Data supplied:
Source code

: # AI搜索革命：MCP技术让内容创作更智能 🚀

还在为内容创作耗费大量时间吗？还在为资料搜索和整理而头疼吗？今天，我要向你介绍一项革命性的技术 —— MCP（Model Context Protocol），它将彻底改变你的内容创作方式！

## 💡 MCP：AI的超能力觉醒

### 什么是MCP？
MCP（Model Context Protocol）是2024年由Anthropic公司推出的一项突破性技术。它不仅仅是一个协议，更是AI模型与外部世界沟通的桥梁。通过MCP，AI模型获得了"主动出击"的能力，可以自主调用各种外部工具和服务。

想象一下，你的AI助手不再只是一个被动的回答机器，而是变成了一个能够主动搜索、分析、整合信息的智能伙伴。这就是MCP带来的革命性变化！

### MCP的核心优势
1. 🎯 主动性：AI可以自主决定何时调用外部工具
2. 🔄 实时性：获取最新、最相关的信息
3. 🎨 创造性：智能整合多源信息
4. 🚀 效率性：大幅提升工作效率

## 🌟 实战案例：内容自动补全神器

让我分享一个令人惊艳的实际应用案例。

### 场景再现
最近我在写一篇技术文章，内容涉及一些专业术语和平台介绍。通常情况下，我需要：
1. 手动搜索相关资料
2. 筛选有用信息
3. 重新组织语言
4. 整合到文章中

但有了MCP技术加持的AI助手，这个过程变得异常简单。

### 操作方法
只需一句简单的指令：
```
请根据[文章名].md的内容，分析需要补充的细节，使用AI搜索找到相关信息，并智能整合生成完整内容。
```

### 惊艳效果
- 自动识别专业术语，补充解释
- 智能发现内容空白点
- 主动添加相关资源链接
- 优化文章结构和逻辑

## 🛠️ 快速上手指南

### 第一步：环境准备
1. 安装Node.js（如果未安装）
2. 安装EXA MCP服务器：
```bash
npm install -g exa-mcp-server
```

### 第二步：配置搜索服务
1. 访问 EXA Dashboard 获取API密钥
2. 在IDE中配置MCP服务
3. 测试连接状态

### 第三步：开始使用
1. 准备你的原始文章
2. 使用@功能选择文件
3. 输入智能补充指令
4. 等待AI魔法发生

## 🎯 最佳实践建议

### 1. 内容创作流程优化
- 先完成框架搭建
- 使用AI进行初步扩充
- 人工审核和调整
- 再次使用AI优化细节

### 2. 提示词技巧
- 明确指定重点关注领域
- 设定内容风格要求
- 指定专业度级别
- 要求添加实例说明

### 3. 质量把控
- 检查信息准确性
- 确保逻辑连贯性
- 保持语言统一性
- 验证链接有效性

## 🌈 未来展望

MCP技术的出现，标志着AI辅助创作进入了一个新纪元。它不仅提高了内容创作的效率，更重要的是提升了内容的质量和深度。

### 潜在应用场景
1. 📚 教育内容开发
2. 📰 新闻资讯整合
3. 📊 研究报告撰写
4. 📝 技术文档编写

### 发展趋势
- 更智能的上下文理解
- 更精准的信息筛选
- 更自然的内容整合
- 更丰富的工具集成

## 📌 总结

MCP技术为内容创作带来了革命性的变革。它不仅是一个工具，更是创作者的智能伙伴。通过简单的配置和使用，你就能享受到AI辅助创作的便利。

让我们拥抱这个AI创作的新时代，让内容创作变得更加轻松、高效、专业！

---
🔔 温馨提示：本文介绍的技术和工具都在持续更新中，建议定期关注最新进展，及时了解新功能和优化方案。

What is expected:
Write out the listing again. Keep every character the same.

Solution to this exercise:
Source code

: # AI搜索革命：MCP技术让内容创作更智能 🚀

还在为内容创作耗费大量时间吗？还在为资料搜索和整理而头疼吗？今天，我要向你介绍一项革命性的技术 —— MCP（Model Context Protocol），它将彻底改变你的内容创作方式！

## 💡 MCP：AI的超能力觉醒

### 什么是MCP？
MCP（Model Context Protocol）是2024年由Anthropic公司推出的一项突破性技术。它不仅仅是一个协议，更是AI模型与外部世界沟通的桥梁。通过MCP，AI模型获得了"主动出击"的能力，可以自主调用各种外部工具和服务。

想象一下，你的AI助手不再只是一个被动的回答机器，而是变成了一个能够主动搜索、分析、整合信息的智能伙伴。这就是MCP带来的革命性变化！

### MCP的核心优势
1. 🎯 主动性：AI可以自主决定何时调用外部工具
2. 🔄 实时性：获取最新、最相关的信息
3. 🎨 创造性：智能整合多源信息
4. 🚀 效率性：大幅提升工作效率

## 🌟 实战案例：内容自动补全神器

让我分享一个令人惊艳的实际应用案例。

### 场景再现
最近我在写一篇技术文章，内容涉及一些专业术语和平台介绍。通常情况下，我需要：
1. 手动搜索相关资料
2. 筛选有用信息
3. 重新组织语言
4. 整合到文章中

但有了MCP技术加持的AI助手，这个过程变得异常简单。

### 操作方法
只需一句简单的指令：
```
请根据[文章名].md的内容，分析需要补充的细节，使用AI搜索找到相关信息，并智能整合生成完整内容。
```

### 惊艳效果
- 自动识别专业术语，补充解释
- 智能发现内容空白点
- 主动添加相关资源链接
- 优化文章结构和逻辑

## 🛠️ 快速上手指南

### 第一步：环境准备
1. 安装Node.js（如果未安装）
2. 安装EXA MCP服务器：
```bash
npm install -g exa-mcp-server
```

### 第二步：配置搜索服务
1. 访问 EXA Dashboard 获取API密钥
2. 在IDE中配置MCP服务
3. 测试连接状态

### 第三步：开始使用
1. 准备你的原始文章
2. 使用@功能选择文件
3. 输入智能补充指令
4. 等待AI魔法发生

## 🎯 最佳实践建议

### 1. 内容创作流程优化
- 先完成框架搭建
- 使用AI进行初步扩充
- 人工审核和调整
- 再次使用AI优化细节

### 2. 提示词技巧
- 明确指定重点关注领域
- 设定内容风格要求
- 指定专业度级别
- 要求添加实例说明

### 3. 质量把控
- 检查信息准确性
- 确保逻辑连贯性
- 保持语言统一性
- 验证链接有效性

## 🌈 未来展望

MCP技术的出现，标志着AI辅助创作进入了一个新纪元。它不仅提高了内容创作的效率，更重要的是提升了内容的质量和深度。

### 潜在应用场景
1. 📚 教育内容开发
2. 📰 新闻资讯整合
3. 📊 研究报告撰写
4. 📝 技术文档编写

### 发展趋势
- 更智能的上下文理解
- 更精准的信息筛选
- 更自然的内容整合
- 更丰富的工具集成

## 📌 总结

MCP技术为内容创作带来了革命性的变革。它不仅是一个工具，更是创作者的智能伙伴。通过简单的配置和使用，你就能享受到AI辅助创作的便利。

让我们拥抱这个AI创作的新时代，让内容创作变得更加轻松、高效、专业！

---
🔔 温馨提示：本文介绍的技术和工具都在持续更新中，建议定期关注最新进展，及时了解新功能和优化方案。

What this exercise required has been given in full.